(Provided material Opens)

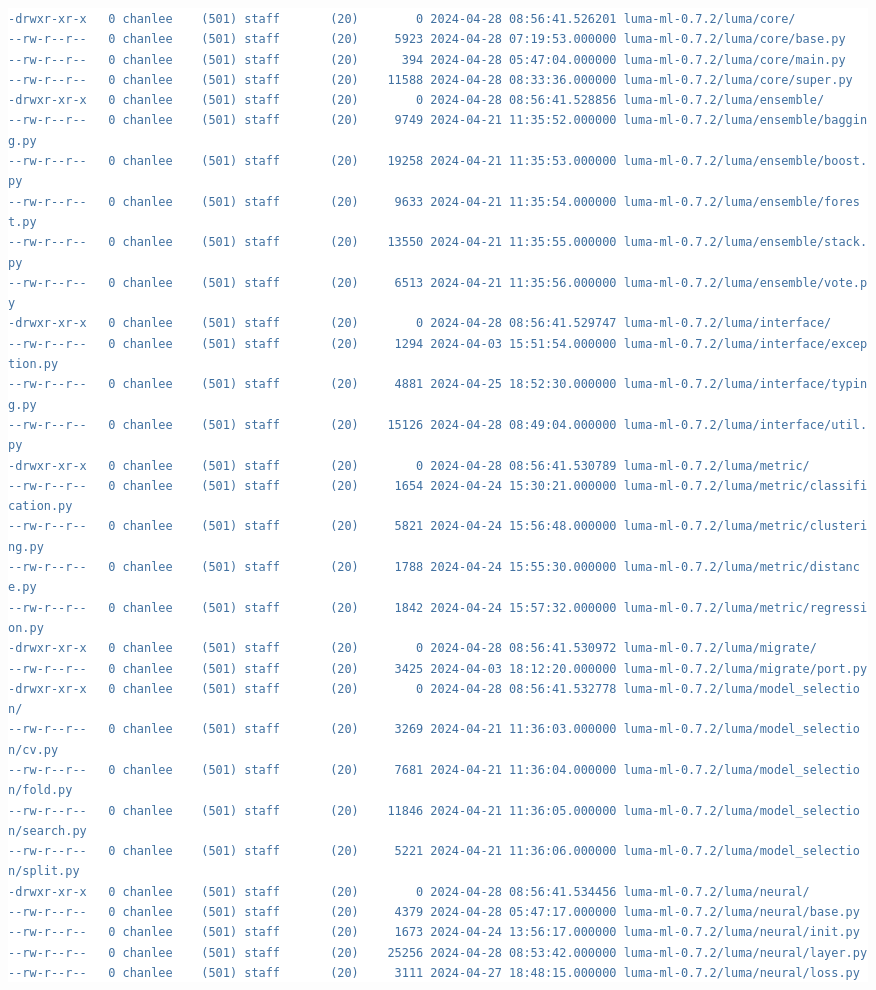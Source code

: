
 ```diff
-drwxr-xr-x   0 chanlee    (501) staff       (20)        0 2024-04-28 08:56:41.526201 luma-ml-0.7.2/luma/core/
--rw-r--r--   0 chanlee    (501) staff       (20)     5923 2024-04-28 07:19:53.000000 luma-ml-0.7.2/luma/core/base.py
--rw-r--r--   0 chanlee    (501) staff       (20)      394 2024-04-28 05:47:04.000000 luma-ml-0.7.2/luma/core/main.py
--rw-r--r--   0 chanlee    (501) staff       (20)    11588 2024-04-28 08:33:36.000000 luma-ml-0.7.2/luma/core/super.py
-drwxr-xr-x   0 chanlee    (501) staff       (20)        0 2024-04-28 08:56:41.528856 luma-ml-0.7.2/luma/ensemble/
--rw-r--r--   0 chanlee    (501) staff       (20)     9749 2024-04-21 11:35:52.000000 luma-ml-0.7.2/luma/ensemble/bagging.py
--rw-r--r--   0 chanlee    (501) staff       (20)    19258 2024-04-21 11:35:53.000000 luma-ml-0.7.2/luma/ensemble/boost.py
--rw-r--r--   0 chanlee    (501) staff       (20)     9633 2024-04-21 11:35:54.000000 luma-ml-0.7.2/luma/ensemble/forest.py
--rw-r--r--   0 chanlee    (501) staff       (20)    13550 2024-04-21 11:35:55.000000 luma-ml-0.7.2/luma/ensemble/stack.py
--rw-r--r--   0 chanlee    (501) staff       (20)     6513 2024-04-21 11:35:56.000000 luma-ml-0.7.2/luma/ensemble/vote.py
-drwxr-xr-x   0 chanlee    (501) staff       (20)        0 2024-04-28 08:56:41.529747 luma-ml-0.7.2/luma/interface/
--rw-r--r--   0 chanlee    (501) staff       (20)     1294 2024-04-03 15:51:54.000000 luma-ml-0.7.2/luma/interface/exception.py
--rw-r--r--   0 chanlee    (501) staff       (20)     4881 2024-04-25 18:52:30.000000 luma-ml-0.7.2/luma/interface/typing.py
--rw-r--r--   0 chanlee    (501) staff       (20)    15126 2024-04-28 08:49:04.000000 luma-ml-0.7.2/luma/interface/util.py
-drwxr-xr-x   0 chanlee    (501) staff       (20)        0 2024-04-28 08:56:41.530789 luma-ml-0.7.2/luma/metric/
--rw-r--r--   0 chanlee    (501) staff       (20)     1654 2024-04-24 15:30:21.000000 luma-ml-0.7.2/luma/metric/classification.py
--rw-r--r--   0 chanlee    (501) staff       (20)     5821 2024-04-24 15:56:48.000000 luma-ml-0.7.2/luma/metric/clustering.py
--rw-r--r--   0 chanlee    (501) staff       (20)     1788 2024-04-24 15:55:30.000000 luma-ml-0.7.2/luma/metric/distance.py
--rw-r--r--   0 chanlee    (501) staff       (20)     1842 2024-04-24 15:57:32.000000 luma-ml-0.7.2/luma/metric/regression.py
-drwxr-xr-x   0 chanlee    (501) staff       (20)        0 2024-04-28 08:56:41.530972 luma-ml-0.7.2/luma/migrate/
--rw-r--r--   0 chanlee    (501) staff       (20)     3425 2024-04-03 18:12:20.000000 luma-ml-0.7.2/luma/migrate/port.py
-drwxr-xr-x   0 chanlee    (501) staff       (20)        0 2024-04-28 08:56:41.532778 luma-ml-0.7.2/luma/model_selection/
--rw-r--r--   0 chanlee    (501) staff       (20)     3269 2024-04-21 11:36:03.000000 luma-ml-0.7.2/luma/model_selection/cv.py
--rw-r--r--   0 chanlee    (501) staff       (20)     7681 2024-04-21 11:36:04.000000 luma-ml-0.7.2/luma/model_selection/fold.py
--rw-r--r--   0 chanlee    (501) staff       (20)    11846 2024-04-21 11:36:05.000000 luma-ml-0.7.2/luma/model_selection/search.py
--rw-r--r--   0 chanlee    (501) staff       (20)     5221 2024-04-21 11:36:06.000000 luma-ml-0.7.2/luma/model_selection/split.py
-drwxr-xr-x   0 chanlee    (501) staff       (20)        0 2024-04-28 08:56:41.534456 luma-ml-0.7.2/luma/neural/
--rw-r--r--   0 chanlee    (501) staff       (20)     4379 2024-04-28 05:47:17.000000 luma-ml-0.7.2/luma/neural/base.py
--rw-r--r--   0 chanlee    (501) staff       (20)     1673 2024-04-24 13:56:17.000000 luma-ml-0.7.2/luma/neural/init.py
--rw-r--r--   0 chanlee    (501) staff       (20)    25256 2024-04-28 08:53:42.000000 luma-ml-0.7.2/luma/neural/layer.py
--rw-r--r--   0 chanlee    (501) staff       (20)     3111 2024-04-27 18:48:15.000000 luma-ml-0.7.2/luma/neural/loss.py
```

(Provided material Closes)

What the exercise asks —
Every line in the data that holds the string "base" should be copied.

Result of the exercise —
--rw-r--r--   0 chanlee    (501) staff       (20)     5923 2024-04-28 07:19:53.000000 luma-ml-0.7.2/luma/core/base.py
--rw-r--r--   0 chanlee    (501) staff       (20)     4379 2024-04-28 05:47:17.000000 luma-ml-0.7.2/luma/neural/base.py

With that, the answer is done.